Sanırım 7-8 yıl önceydi...
Telefonla arayan bir kadın okurumuz, pek çok konudan şikayetçiydi.
Hem belediyeyi
hem de hükümeti yerden yere vurmuştu!
Şikayetleri bir çırpıda sıralamıştı:
-Büyükşehir Belediyesi bizim kenar semtlere hiç uğramıyor.
-Sokaklarımız, kaldırımlarımız hiç güzel değil!
-Hükümet biraz da dar gelirlilerle ilgilensin.
-Yoksulluk aldı başını gidiyor.
-Dağıtılan yardımlar hep hükümetin yandaşına gidiyor.
-Emeklilerin maaşı çok düşük!
Şikayetler uzayıp gitmişti.
…/…
Kadın okurumuz eleştirileri yaparken, isim de veriyor. Büyükşehir Belediye Başkanı Yılmaz Büyükerşen ile o dönem Başbakan olan Recep Tayyip Erdoğan’ı eleştirecek…

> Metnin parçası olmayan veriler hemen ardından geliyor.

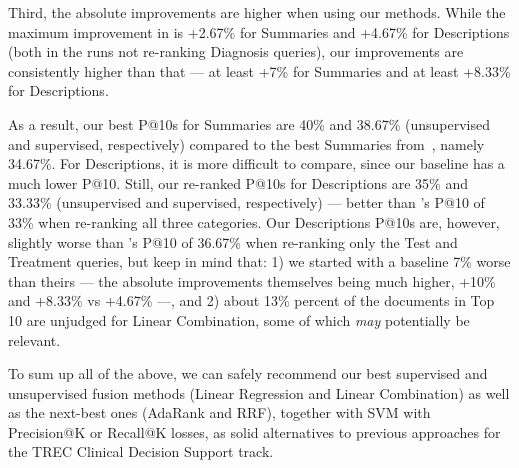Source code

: Third, the absolute improvements are higher when using our methods.
While the maximum improvement
in \cite{choi} is +2.67\% for Summaries and +4.67\% for Descriptions (both in the runs not re-ranking Diagnosis queries),
our improvements are consistently
higher than that --- at least +7\% for Summaries and at least +8.33\% for Descriptions.

As a result, our best P@10s for Summaries are 40\% and 38.67\%
(unsupervised and supervised, respectively) compared to the best Summaries from~\cite{choi}, namely 34.67\%.
For Descriptions, it is more difficult to compare, since our baseline has a much lower P@10.
Still, our re-ranked P@10s for Descriptions are 35\% and 33.33\% (unsupervised and supervised, respectively)
 --- better than \cite{choi}'s P@10 of 33\% when re-ranking all three categories.
Our Descriptions P@10s are, however, slightly worse
than \cite{choi}'s P@10 of 36.67\% when re-ranking only the Test and Treatment queries, but keep in mind that:
1) we started with a baseline 7\% worse than theirs --- the absolute improvements themselves being much higher, +10\% and +8.33\%
vs +4.67\% ---, and 2) about 13\% percent of the documents in Top 10 are unjudged for Linear Combination,
some of which \emph{may} potentially be relevant.

To sum up all of the above, we can safely recommend our best supervised and unsupervised fusion methods
(Linear Regression and Linear Combination) as well as the next-best ones (AdaRank and RRF),
together with SVM with Precision@K or Recall@K losses,
as solid alternatives to previous approaches for the TREC Clinical Decision Support track.


%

İsimleri uzun uzadıya söylemek zor gelmiş olacak ki, isimleri kısaltıp söylemişti:
Büyükerşen’in Yılmaz’ını, Başbakan Tayyip Erdoğan’ın da Erdoğan’ını söyledi.
“
Yılmaz Erdoğan biraz da bizimle ilgilensin”
…/…
Şunun için yazıyorum…
Şehirde siyaset yapanlar, sürekli olarak birbirini eleştiriyor. Biz yaptık, siz yapmadınız.

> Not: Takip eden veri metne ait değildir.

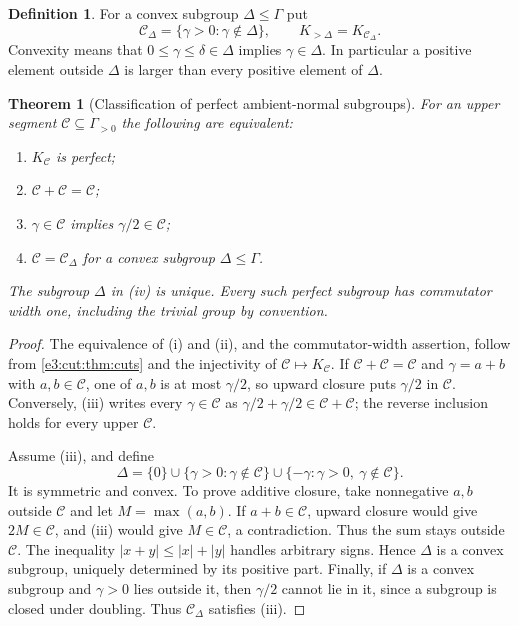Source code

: \documentclass[11pt,letterpaper]{article}
\numberwithin{equation}{section}
\newtheorem{theorem}{Theorem}[section]
\theoremstyle{definition}
\newtheorem{definition}[definition]{Definition}
\theoremstyle{remark}
\begin{document}
\begin{definition}\label{e3:cut:def:convexcut}
For a convex subgroup $\Delta\le\Gamma$ put
\[
 \mathcal C_\Delta=\{\gamma>0:\gamma\notin\Delta\},\qquad
 K_{>\Delta}=K_{\mathcal C_\Delta}.
\]
Convexity means that $0\le\gamma\le\delta\in\Delta$ implies $\gamma\in\Delta$.
In particular a positive element outside $\Delta$ is larger than every
positive element of $\Delta$.
\end{definition}

\begin{theorem}[Classification of perfect ambient-normal subgroups]\label{e3:cut:thm:perfectcuts}
For an upper segment $\mathcal C\subseteq\Gamma_{>0}$ the following are
equivalent:
\begin{enumerate}[label=\textup{(\roman*)}]
\item $K_{\mathcal C}$ is perfect;
\item $\mathcal C+\mathcal C=\mathcal C$;
\item $\gamma\in\mathcal C$ implies $\gamma/2\in\mathcal C$;
\item $\mathcal C=\mathcal C_\Delta$ for a convex subgroup $\Delta\le\Gamma$.
\end{enumerate}
The subgroup $\Delta$ in \textup{(iv)} is unique. Every such perfect subgroup
has commutator width one, including the trivial group by convention.
\end{theorem}
\begin{proof}
The equivalence of (i) and (ii), and the commutator-width assertion, follow from
\cref{e3:cut:thm:cuts} and the injectivity of $\mathcal C\mapsto K_{\mathcal C}$.
If $\mathcal C+\mathcal C=\mathcal C$ and $\gamma=a+b$ with
$a,b\in\mathcal C$, one of $a,b$ is at most $\gamma/2$, so upward closure puts
$\gamma/2$ in $\mathcal C$. Conversely, (iii) writes every $\gamma\in\mathcal C$
as $\gamma/2+\gamma/2\in\mathcal C+\mathcal C$; the reverse inclusion holds for
every upper $\mathcal C$.

Assume (iii), and define
\[
 \Delta=\{0\}\cup\{\gamma>0:\gamma\notin\mathcal C\}
 \cup\{-\gamma:\gamma>0,\ \gamma\notin\mathcal C\}.
\]
It is symmetric and convex. To prove additive closure, take nonnegative $a,b$
outside $\mathcal C$ and let $M=\max(a,b)$. If $a+b\in\mathcal C$, upward
closure would give $2M\in\mathcal C$, and (iii) would give $M\in\mathcal C$, a
contradiction. Thus the sum stays outside $\mathcal C$. The inequality
$|x+y|\le|x|+|y|$ handles arbitrary signs. Hence $\Delta$ is a convex subgroup,
uniquely determined by its positive part. Finally, if $\Delta$ is a convex
subgroup and $\gamma>0$ lies outside it, then $\gamma/2$ cannot lie in it,
since a subgroup is closed under doubling. Thus $\mathcal C_\Delta$ satisfies
(iii).
\end{proof}
\end{document}
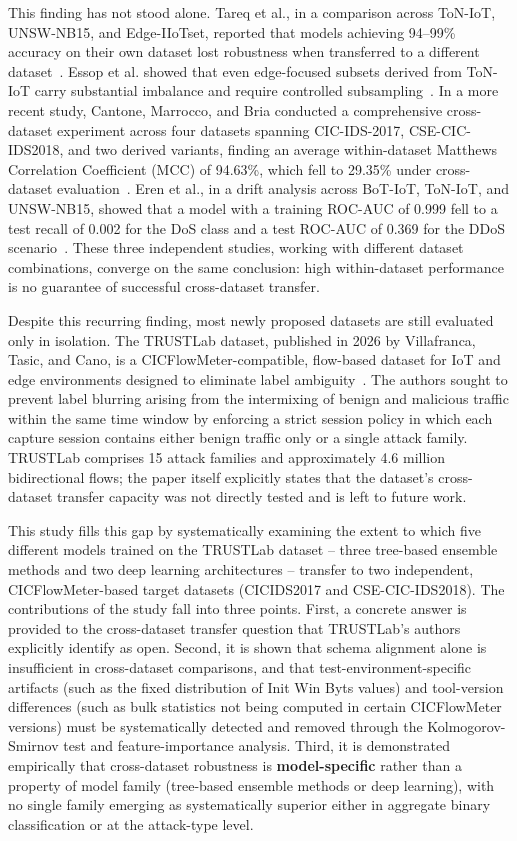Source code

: \documentclass[a4paper,fleqn]{cas-sc}
\begin{document}
This finding has not stood alone. Tareq et al., in a comparison across ToN-IoT, UNSW-NB15, and Edge-IIoTset, reported that models achieving 94--99\% accuracy on their own dataset lost robustness when transferred to a different dataset~\cite{Tareq2022}. Essop et al. showed that even edge-focused subsets derived from ToN-IoT carry substantial imbalance and require controlled subsampling~\cite{Essop2021}. In a more recent study, Cantone, Marrocco, and Bria conducted a comprehensive cross-dataset experiment across four datasets spanning CIC-IDS-2017, CSE-CIC-IDS2018, and two derived variants, finding an average within-dataset Matthews Correlation Coefficient (MCC) of 94.63\%, which fell to 29.35\% under cross-dataset evaluation~\cite{Cantone2024}. Eren et al., in a drift analysis across BoT-IoT, ToN-IoT, and UNSW-NB15, showed that a model with a training ROC-AUC of 0.999 fell to a test recall of 0.002 for the DoS class and a test ROC-AUC of 0.369 for the DDoS scenario~\cite{Eren2026}. These three independent studies, working with different dataset combinations, converge on the same conclusion: high within-dataset performance is no guarantee of successful cross-dataset transfer.

Despite this recurring finding, most newly proposed datasets are still evaluated only in isolation. The TRUSTLab dataset, published in 2026 by Villafranca, Tasic, and Cano, is a CICFlowMeter-compatible, flow-based dataset for IoT and edge environments designed to eliminate label ambiguity~\cite{Villafranca2026}. The authors sought to prevent label blurring arising from the intermixing of benign and malicious traffic within the same time window by enforcing a strict session policy in which each capture session contains either benign traffic only or a single attack family. TRUSTLab comprises 15 attack families and approximately 4.6 million bidirectional flows; the paper itself explicitly states that the dataset's cross-dataset transfer capacity was not directly tested and is left to future work.

This study fills this gap by systematically examining the extent to which five different models trained on the TRUSTLab dataset -- three tree-based ensemble methods and two deep learning architectures -- transfer to two independent, CICFlowMeter-based target datasets (CICIDS2017 and CSE-CIC-IDS2018). The contributions of the study fall into three points. First, a concrete answer is provided to the cross-dataset transfer question that TRUSTLab's authors explicitly identify as open. Second, it is shown that schema alignment alone is insufficient in cross-dataset comparisons, and that test-environment-specific artifacts (such as the fixed distribution of Init Win Byts values) and tool-version differences (such as bulk statistics not being computed in certain CICFlowMeter versions) must be systematically detected and removed through the Kolmogorov-Smirnov test and feature-importance analysis. Third, it is demonstrated empirically that cross-dataset robustness is \textbf{model-specific} rather than a property of model family (tree-based ensemble methods or deep learning), with no single family emerging as systematically superior either in aggregate binary classification or at the attack-type level.
\end{document}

Sizin eksik, bizim tam, deniyor…
Oysa şehirde yaşayan insanlar için durum farklı!
Belediye de devlete aittir, hükümet de…
O nedenle vatandaş seçimden sonra ikisini ayırmaz! “Biz yaptık” söyleminin seçimlerde hiçbir etkisi yoktur!
BANA SENİ GEREK SENİ!
Aşkın aldı benden beni
Bana seni gerek seni
Ben yanarım dün ü günü
Bana seni gerek seni
Ne varlığa sevinirim
Ne yokluğa yerinirim
Aşkın ile avunurum
Bana seni gerek seni
Aşkın aşıklar oldurur
Aşk denizine daldırır
Tecelli ile doldurur
Bana seni gerek seni
Aşkın şarabından içem
Mecnun olup dağa düşem
Sensin dünü gün endişem
Bana seni gerek seni
Sufilere sohbet gerek
Ahilere ahret gerek
Mecnunlara Leyla gerek
Bana seni gerek seni
Eğer beni öldüreler
Külüm göğe savuralar
Toprağım anda çağıra
Bana seni gerek seni
Cennet cennet dedikleri
Birkaç köşkle birkaç huri
İsteyene Ver anları
Bana seni gerek seni
Yunus'dur benim adım
Gün geçtikçe artar odum
İki cihanda maksudum
Bana seni gerek seni
*Kuran kurslarının şeytandan korunmuş bölgeler olduğunu söyleyen Diyanet İşleri Başkanı, “Bu kurslarda bir tuğlası olana cennette bir ev verilecektir.” Sözleri üzerine aklıma büyük ozanımız Yunus Emre’nin şiiri geldi. Unutanlara hatırlatmak için yazdım!
KANKAMIZ KATARLI!
Katar Milli Spor Günü etkinlikleri kapsamında Katar'ın Ankara Büyükelçiliğinin ev sahipliğinde, Eryaman Stadyumu’nda dostluk maçı oynanmış…
Eskişehirspor başkanı
Mustafa Akgören’de, bu maçta forma giymiş…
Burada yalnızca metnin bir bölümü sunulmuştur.